Water, Water Everywhere in the Galaxy #exoplanet #space #NASA

exoplanet populationsScientists have shown that water is likely to be a major component of those exoplanets (planets orbiting other stars) which are between two to four times the size of Earth…

Hopefully atmosphere observations in the future — of thick steam atmospheres — can support or refute the new findings.   Goldschmidt Conference

Many of these detected exoplanets are larger than Earth, but it sounds like a lot of that extra mass is water – up to 50% of the planet’s weight, while water on Earth is only 0.02%. Our watery blue world is a desert in comparison.

It makes me wonder… if our Sun had more heavy elements, would Earth be larger? Would it have captured more of the solar system’s water? Would you and I be fish?

We have earlier generations of stars to thank for any watery world including our own.
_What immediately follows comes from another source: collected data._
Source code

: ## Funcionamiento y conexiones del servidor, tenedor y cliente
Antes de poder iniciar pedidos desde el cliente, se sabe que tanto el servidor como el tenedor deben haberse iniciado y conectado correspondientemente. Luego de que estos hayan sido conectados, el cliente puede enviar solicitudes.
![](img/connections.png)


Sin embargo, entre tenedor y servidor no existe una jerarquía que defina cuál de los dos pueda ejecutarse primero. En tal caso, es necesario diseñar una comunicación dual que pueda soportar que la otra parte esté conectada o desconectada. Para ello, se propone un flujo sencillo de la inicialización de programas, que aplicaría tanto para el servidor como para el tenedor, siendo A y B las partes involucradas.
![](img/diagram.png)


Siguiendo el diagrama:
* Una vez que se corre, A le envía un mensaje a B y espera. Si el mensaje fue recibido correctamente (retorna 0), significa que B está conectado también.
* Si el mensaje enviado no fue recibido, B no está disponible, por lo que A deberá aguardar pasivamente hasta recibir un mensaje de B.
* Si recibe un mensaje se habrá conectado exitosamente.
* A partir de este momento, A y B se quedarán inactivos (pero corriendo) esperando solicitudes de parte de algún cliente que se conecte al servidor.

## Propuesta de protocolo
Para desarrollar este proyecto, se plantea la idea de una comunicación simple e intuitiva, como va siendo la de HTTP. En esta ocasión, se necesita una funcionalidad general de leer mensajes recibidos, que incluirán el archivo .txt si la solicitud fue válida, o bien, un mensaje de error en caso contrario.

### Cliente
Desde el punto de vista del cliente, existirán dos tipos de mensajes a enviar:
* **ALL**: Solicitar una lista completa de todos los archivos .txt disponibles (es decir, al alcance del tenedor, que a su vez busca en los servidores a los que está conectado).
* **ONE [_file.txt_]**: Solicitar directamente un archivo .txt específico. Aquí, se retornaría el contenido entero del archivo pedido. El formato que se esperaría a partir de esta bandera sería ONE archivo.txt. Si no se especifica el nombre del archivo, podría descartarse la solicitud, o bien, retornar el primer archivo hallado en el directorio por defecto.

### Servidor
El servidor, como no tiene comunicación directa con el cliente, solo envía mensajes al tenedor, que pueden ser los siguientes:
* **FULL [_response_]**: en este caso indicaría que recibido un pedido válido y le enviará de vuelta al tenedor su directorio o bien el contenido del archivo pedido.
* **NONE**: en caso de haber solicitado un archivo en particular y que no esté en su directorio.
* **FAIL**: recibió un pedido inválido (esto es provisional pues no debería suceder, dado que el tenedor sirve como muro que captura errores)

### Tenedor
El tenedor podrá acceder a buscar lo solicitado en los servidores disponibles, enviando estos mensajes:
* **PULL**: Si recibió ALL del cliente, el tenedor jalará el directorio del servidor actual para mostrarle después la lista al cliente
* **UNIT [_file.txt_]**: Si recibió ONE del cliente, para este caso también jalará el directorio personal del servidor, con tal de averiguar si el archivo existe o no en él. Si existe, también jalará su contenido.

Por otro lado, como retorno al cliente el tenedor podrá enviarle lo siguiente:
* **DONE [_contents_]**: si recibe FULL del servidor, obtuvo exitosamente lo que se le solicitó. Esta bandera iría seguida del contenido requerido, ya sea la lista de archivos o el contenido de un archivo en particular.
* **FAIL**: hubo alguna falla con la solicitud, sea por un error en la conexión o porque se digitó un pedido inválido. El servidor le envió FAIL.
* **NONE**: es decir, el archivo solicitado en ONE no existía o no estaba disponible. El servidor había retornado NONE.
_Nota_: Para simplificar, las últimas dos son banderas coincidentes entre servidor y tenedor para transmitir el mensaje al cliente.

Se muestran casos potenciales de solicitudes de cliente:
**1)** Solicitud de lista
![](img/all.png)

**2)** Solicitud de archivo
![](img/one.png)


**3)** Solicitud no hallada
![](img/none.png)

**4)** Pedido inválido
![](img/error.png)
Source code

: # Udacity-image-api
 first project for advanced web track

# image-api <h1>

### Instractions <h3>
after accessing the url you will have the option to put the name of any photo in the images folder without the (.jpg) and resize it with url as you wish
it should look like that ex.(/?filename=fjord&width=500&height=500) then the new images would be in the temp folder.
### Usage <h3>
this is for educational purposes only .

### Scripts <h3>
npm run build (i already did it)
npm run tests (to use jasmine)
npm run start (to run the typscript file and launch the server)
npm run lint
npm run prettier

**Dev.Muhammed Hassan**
Hydrogen is, of course, everywhere – the most abundant element starting from the Big Bang. But heavier elements owe their existance to fusion within stars and subsequent nova and supernova explosions. That includes oxygen. So water seems to be common in the galaxy.

 

8 thoughts on “Water, Water Everywhere in the Galaxy #exoplanet #space #NASA

  1. When you think about it, water is the simplest combination of hydrogen (the most common element in the universe) and oxygen (the third most common element in the universe). So it kind of makes sense that we’d find it everywhere. Finding it in a liquid state, though… that’s the tricky part.